(What this task involves) Repeat exactly the lines of the entries below from the one with "This one doesn't" through the one with "This month's discussion", both ends included, and nothing else.

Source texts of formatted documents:
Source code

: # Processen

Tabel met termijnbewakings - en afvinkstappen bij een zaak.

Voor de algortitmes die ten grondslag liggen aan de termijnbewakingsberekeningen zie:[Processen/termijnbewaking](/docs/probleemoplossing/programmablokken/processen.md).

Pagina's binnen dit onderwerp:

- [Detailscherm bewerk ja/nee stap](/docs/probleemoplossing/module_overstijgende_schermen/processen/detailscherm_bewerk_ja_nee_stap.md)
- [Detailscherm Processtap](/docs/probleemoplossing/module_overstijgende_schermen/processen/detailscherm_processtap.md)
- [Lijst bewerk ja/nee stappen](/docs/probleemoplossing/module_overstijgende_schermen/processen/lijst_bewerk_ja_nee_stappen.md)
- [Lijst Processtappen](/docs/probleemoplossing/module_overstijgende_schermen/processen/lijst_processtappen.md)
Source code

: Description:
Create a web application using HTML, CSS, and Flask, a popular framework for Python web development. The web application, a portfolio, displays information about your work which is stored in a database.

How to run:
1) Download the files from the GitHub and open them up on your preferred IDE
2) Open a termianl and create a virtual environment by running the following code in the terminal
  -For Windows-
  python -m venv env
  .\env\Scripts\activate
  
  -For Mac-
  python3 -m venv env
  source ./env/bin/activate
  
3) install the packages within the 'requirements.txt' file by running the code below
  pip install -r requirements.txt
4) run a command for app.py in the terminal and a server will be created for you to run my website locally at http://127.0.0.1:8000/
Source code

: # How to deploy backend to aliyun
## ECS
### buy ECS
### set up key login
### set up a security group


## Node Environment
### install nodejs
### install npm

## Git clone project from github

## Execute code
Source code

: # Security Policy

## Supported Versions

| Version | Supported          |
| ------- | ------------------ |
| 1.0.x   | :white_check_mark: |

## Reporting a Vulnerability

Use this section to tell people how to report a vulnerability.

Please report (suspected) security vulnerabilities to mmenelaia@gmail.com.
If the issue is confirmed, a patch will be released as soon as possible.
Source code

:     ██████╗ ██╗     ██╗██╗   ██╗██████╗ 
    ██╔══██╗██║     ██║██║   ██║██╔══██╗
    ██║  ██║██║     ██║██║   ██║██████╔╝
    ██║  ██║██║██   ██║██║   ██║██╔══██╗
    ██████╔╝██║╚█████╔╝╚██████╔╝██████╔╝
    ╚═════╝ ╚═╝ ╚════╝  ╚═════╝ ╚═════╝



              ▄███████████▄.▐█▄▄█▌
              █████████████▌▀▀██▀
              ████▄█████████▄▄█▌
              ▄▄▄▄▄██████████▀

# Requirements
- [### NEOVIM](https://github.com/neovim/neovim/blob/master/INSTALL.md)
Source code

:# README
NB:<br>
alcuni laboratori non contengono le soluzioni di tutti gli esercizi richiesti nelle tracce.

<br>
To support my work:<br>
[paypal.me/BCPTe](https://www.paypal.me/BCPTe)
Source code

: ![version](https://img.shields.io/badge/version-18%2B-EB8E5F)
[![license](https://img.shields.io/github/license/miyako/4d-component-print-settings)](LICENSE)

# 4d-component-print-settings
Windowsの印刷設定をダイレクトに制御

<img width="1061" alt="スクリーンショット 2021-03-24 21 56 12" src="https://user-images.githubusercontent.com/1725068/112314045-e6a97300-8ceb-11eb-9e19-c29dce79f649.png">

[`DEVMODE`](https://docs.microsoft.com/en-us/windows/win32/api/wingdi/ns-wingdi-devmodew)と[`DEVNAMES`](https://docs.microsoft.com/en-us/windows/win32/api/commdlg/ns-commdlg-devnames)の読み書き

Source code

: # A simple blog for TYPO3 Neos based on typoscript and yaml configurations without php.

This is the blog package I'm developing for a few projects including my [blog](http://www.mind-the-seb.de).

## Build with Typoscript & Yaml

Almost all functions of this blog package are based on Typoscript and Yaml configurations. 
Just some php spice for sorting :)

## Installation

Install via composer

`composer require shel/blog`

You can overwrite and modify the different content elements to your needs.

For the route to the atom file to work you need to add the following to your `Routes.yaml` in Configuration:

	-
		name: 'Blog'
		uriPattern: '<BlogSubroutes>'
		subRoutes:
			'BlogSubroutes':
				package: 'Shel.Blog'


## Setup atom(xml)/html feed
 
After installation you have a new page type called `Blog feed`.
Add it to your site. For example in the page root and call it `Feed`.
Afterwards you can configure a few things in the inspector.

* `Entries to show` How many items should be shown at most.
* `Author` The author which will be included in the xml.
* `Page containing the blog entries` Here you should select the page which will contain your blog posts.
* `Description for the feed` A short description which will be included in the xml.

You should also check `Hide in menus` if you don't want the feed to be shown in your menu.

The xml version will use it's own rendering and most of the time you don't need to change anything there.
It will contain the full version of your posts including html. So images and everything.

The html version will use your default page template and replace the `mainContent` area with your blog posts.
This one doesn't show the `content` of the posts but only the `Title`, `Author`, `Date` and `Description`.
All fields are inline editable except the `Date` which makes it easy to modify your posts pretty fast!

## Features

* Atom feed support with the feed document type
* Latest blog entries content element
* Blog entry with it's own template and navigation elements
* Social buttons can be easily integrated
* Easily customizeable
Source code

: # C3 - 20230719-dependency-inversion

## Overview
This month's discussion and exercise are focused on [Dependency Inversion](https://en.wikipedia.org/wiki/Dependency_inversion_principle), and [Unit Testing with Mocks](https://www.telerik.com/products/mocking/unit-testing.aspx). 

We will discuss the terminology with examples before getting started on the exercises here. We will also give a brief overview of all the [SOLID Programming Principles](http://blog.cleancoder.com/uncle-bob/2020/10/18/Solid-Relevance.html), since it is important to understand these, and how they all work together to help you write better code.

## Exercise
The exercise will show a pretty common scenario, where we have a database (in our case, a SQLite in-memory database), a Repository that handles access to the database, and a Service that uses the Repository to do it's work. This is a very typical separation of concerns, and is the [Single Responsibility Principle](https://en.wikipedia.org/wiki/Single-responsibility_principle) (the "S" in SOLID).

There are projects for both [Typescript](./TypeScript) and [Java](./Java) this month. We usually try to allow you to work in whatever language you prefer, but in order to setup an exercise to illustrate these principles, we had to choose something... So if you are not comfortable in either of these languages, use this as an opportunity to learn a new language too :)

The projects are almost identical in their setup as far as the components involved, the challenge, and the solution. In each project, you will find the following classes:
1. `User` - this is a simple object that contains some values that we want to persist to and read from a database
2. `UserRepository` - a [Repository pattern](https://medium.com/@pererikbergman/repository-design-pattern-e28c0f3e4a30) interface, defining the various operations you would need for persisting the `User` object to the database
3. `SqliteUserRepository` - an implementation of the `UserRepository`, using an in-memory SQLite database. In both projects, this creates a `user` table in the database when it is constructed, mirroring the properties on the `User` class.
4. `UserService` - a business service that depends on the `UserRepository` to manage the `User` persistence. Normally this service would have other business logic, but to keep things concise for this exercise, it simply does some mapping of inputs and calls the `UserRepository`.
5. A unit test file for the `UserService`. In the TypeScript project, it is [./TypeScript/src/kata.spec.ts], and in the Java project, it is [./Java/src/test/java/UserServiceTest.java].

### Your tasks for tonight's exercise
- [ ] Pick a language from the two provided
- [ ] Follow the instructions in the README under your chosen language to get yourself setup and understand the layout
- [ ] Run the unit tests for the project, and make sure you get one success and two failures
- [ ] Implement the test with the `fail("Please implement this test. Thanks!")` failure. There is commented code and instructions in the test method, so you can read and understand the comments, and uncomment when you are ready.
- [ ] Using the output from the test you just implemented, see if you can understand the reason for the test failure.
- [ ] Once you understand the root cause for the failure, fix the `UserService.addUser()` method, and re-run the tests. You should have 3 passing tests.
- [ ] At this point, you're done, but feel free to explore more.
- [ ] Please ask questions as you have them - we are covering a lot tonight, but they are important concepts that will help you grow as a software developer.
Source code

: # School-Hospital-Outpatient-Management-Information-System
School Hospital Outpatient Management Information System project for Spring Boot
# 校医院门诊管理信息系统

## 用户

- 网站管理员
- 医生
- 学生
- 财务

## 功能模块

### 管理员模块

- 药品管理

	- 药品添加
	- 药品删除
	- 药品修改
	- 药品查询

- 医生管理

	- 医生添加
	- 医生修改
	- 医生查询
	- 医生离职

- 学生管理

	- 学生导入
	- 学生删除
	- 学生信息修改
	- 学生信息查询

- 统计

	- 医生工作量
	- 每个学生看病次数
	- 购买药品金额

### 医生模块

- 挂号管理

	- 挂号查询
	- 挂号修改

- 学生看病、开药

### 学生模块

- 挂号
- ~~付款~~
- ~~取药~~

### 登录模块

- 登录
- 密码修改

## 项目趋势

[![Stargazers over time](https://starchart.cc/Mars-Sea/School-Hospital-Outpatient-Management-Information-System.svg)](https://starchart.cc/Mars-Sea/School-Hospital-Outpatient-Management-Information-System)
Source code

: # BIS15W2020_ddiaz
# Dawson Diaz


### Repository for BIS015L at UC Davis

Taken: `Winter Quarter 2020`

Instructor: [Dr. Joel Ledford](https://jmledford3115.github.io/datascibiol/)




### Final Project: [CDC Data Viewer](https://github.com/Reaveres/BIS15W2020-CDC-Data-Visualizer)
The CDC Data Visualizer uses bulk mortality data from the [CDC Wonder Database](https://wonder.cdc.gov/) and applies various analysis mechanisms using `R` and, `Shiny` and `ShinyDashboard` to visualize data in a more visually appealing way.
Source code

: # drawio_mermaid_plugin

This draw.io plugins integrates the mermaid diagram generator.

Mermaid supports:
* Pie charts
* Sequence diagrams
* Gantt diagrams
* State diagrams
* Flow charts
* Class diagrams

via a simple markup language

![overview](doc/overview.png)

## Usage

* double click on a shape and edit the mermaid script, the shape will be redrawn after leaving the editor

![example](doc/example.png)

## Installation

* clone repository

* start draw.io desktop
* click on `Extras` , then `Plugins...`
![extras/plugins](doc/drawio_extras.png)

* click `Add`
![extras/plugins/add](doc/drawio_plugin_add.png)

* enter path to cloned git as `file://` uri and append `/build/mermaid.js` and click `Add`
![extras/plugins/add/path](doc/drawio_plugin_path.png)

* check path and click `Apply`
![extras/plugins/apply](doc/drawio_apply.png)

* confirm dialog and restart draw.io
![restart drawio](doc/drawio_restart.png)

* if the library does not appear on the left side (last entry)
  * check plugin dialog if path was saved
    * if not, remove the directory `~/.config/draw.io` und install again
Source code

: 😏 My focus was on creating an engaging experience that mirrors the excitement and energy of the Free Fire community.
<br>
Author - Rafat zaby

(Answer to this task)
This one doesn't show the `content` of the posts but only the `Title`, `Author`, `Date` and `Description`.
All fields are inline editable except the `Date` which makes it easy to modify your posts pretty fast!

## Features

* Atom feed support with the feed document type
* Latest blog entries content element
* Blog entry with it's own template and navigation elements
* Social buttons can be easily integrated
* Easily customizeable
Source code

: # C3 - 20230719-dependency-inversion

## Overview
This month's discussion and exercise are focused on [Dependency Inversion](https://en.wikipedia.org/wiki/Dependency_inversion_principle), and [Unit Testing with Mocks](https://www.telerik.com/products/mocking/unit-testing.aspx). 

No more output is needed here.